▶ Work task
Among the records, which lines hold the word "documentclass"? Pick them out.

===== Material for this task

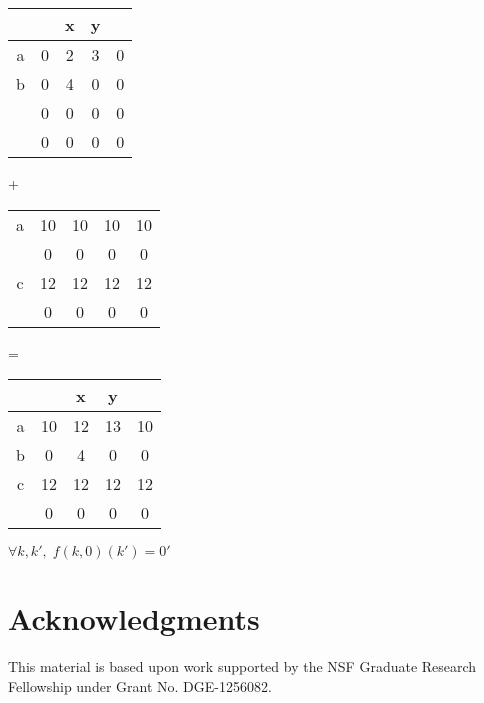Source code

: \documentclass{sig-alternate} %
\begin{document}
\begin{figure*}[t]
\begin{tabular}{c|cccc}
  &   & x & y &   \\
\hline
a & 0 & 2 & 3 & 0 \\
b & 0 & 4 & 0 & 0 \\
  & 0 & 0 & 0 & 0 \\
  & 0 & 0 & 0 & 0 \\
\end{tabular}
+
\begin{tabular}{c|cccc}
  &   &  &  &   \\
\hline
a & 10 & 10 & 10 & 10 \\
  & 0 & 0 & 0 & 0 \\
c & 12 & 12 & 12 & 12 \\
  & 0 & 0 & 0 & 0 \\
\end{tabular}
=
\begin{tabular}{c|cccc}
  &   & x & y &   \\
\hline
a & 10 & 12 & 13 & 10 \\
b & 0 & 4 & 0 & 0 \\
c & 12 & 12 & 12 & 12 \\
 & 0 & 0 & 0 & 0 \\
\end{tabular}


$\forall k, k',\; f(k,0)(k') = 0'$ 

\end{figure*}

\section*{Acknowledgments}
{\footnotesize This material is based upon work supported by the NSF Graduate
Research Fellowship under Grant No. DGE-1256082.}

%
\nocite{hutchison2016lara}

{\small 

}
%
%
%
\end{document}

==========
===== Material for this task

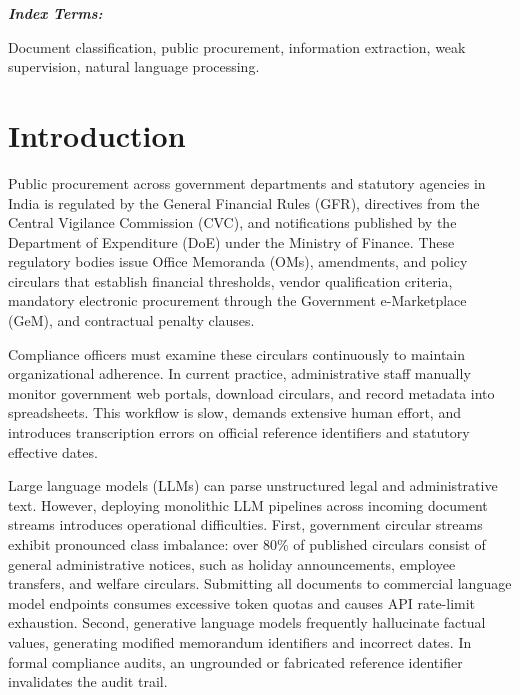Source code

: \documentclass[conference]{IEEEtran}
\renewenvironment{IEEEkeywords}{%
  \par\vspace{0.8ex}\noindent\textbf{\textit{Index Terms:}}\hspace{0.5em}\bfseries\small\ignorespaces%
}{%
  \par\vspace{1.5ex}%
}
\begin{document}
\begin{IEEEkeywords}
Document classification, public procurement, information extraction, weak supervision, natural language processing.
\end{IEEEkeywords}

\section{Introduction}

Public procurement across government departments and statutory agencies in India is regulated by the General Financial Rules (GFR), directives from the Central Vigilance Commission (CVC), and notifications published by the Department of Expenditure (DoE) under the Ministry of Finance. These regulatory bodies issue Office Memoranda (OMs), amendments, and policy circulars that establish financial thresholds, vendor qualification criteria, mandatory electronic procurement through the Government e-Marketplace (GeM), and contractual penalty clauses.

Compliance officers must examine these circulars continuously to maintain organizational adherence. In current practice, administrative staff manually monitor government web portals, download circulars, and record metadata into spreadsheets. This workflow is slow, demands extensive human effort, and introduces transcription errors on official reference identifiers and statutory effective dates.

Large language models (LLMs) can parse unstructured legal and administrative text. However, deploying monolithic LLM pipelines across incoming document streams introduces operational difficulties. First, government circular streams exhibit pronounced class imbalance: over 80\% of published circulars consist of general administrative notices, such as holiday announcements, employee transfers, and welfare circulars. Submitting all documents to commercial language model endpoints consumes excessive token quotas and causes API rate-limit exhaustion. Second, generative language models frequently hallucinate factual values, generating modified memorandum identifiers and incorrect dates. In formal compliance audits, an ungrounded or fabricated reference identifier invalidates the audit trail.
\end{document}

==========

▶ Finished exercise
: \documentclass{sig-alternate} %
: \documentclass[conference]{IEEEtran}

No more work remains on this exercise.